Description of the problem

When generating PDFs with more than 256 unique characters, PDFKit 0.17.2 generates a ToUnicode CMap with multiple bfrange entries (correctly split at 256-character boundaries), but the beginbfrange declaration is hardcoded to 1 instead of the actual number of ranges.

Impact:

  • PDFs display correctly in all viewers
  • Text copying works in WPS Office
  • Text copying fails in Chrome/Edge (PDFium-based browsers) - produces garbled text even for numbers
  • PDFium strictly validates PDF specifications and rejects the entire ToUnicode CMap when the count doesn't match

Root Cause:
In lib/font/embedded.js (or js/pdfkit.js in compiled version), the toUnicodeCmap() method correctly splits Unicode mappings into chunks of 256 characters, but hardcodes 1 beginbfrange instead of using ${ranges.length}.

Example:
When a PDF contains 377 unique characters:

  • Code generates: 2 bfrange entries (0x0000-0x00ff and 0x0100-0x0178)
  • CMap declares: 1 beginbfrange
  • PDFium detects mismatch and rejects the CMap
  • Result: Text copying uses fallback encoding → garbled output

Related Issue:
This appears to be a regression introduced while fixing issue #1498 (256-character boundary problem).
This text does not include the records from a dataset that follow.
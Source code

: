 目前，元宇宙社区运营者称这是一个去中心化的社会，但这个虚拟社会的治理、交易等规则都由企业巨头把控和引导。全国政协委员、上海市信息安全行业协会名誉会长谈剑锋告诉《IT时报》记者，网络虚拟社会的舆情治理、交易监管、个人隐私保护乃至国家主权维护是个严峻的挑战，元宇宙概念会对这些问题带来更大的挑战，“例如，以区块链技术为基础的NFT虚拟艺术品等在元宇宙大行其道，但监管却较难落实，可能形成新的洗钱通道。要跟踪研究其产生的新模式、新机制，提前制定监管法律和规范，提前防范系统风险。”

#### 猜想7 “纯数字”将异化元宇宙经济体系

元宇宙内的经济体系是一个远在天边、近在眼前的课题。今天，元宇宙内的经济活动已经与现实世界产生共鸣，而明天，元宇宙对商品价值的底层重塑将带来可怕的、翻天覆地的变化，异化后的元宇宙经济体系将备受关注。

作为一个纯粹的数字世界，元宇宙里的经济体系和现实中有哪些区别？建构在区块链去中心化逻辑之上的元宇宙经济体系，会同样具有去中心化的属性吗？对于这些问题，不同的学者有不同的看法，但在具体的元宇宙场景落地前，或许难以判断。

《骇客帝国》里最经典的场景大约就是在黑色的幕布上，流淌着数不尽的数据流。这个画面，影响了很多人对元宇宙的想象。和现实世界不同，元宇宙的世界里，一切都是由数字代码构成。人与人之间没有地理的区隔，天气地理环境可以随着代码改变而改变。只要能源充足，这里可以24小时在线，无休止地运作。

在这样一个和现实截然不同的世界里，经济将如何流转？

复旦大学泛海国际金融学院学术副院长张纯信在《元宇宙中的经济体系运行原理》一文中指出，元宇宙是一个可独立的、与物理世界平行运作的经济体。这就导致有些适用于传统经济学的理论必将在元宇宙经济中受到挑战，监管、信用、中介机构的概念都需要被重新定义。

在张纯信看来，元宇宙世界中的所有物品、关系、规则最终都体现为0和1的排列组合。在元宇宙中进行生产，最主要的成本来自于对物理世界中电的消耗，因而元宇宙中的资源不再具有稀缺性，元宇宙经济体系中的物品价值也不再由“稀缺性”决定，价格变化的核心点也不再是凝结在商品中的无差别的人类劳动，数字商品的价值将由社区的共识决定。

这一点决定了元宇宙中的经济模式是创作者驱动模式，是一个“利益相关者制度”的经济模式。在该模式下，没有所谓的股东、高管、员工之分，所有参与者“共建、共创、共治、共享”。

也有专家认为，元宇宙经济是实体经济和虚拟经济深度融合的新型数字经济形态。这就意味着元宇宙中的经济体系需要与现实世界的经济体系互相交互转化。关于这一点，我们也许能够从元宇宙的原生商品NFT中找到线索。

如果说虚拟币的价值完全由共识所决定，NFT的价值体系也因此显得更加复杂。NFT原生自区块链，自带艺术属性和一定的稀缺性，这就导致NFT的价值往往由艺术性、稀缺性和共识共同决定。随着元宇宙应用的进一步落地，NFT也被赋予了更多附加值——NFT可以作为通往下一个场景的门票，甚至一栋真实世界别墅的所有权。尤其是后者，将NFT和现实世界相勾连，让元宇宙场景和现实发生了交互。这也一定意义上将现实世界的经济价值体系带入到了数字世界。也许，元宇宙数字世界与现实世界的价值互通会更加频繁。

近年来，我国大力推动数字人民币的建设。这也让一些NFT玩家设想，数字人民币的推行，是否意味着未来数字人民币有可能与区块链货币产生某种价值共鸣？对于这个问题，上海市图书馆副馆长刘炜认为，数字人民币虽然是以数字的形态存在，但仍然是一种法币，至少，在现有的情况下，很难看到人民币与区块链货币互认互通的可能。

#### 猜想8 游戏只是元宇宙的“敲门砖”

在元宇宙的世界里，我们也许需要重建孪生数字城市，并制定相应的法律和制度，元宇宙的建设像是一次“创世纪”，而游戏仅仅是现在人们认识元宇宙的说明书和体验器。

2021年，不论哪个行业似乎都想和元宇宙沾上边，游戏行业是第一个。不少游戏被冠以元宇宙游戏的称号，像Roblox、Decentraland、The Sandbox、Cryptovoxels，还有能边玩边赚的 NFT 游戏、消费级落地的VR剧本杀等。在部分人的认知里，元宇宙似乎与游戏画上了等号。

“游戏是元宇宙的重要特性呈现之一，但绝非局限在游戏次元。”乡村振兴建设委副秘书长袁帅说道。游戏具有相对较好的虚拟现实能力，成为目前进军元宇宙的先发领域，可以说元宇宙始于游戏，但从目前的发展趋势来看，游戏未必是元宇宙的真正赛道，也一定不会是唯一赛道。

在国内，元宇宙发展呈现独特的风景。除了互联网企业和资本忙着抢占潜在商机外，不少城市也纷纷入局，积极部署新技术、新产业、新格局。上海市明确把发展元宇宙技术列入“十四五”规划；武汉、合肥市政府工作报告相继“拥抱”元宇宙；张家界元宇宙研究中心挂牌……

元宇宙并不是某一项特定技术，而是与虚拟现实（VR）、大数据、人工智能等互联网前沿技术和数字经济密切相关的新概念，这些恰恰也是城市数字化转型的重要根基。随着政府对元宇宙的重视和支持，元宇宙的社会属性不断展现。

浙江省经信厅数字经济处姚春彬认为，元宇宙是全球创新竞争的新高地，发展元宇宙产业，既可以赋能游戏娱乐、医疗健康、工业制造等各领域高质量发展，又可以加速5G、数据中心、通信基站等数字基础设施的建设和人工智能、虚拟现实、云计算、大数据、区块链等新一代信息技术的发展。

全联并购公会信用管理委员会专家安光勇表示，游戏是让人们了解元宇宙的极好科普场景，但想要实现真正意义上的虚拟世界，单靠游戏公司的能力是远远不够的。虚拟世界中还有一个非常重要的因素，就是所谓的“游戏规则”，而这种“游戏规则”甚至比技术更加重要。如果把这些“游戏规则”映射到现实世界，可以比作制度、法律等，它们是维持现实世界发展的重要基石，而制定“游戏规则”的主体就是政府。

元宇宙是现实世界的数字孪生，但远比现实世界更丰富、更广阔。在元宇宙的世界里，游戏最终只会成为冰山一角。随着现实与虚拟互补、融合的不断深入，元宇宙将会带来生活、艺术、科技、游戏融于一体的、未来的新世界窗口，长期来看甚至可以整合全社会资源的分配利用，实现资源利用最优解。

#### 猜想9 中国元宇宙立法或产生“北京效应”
The fix correctly implemented chunking but forgot to update the count declaration.

Code sample

Minimal Reproduction

const PDFDocument = require('pdfkit');
const fs = require('fs');

// Create a PDF with more than 256 unique characters
const doc = new PDFDocument();
doc.pipe(fs.createWriteStream('test.pdf'));

// Register a font (SimSun or any Unicode font)
doc.registerFont('SimSun', './path/to/SimSun.ttf');

doc.font('SimSun')
   .fontSize(12)
   .text('测试文本:' + 'A'.repeat(300), 100, 100); // More than 256 chars

doc.end();

Generated ToUnicode CMap (incorrect)

1 beginbfrange
<0000> <00ff> [<...>]
<0100> <0178> [<...>]
endbfrange

Problem: Declares 1 but has 2 entries.

Expected ToUnicode CMap (correct)

2 beginbfrange
<0000> <00ff> [<...>]
<0100> <0178> [<...>]
endbfrange

Fix

In lib/font/embedded.js, line ~2587 (or equivalent in compiled version):

Before:

cmap.end(`\
...
1 beginbfrange
${ranges.join('\n')}
endbfrange
...
`);

After:

cmap.end(`\
...
${ranges.length} beginbfrange
${ranges.join('\n')}
endbfrange
...
`);

Verification

  1. Generate PDF with >256 unique characters
  2. Open in Chrome
  3. Try to copy text
  4. Expected: Text copies correctly
  5. Actual: Text is garbled

To verify the CMap issue:

# Extract and decompress PDF streams
# Search for "beginbfrange" in decompressed content
# Count actual entries vs declared count

Your environment

  • pdfkit version: 0.17.2
  • Node version: v18.18.2
  • Browser version (if applicable):
    • Chrome 120+ (PDFium)
    • Edge 120+ (Chromium-based, PDFium)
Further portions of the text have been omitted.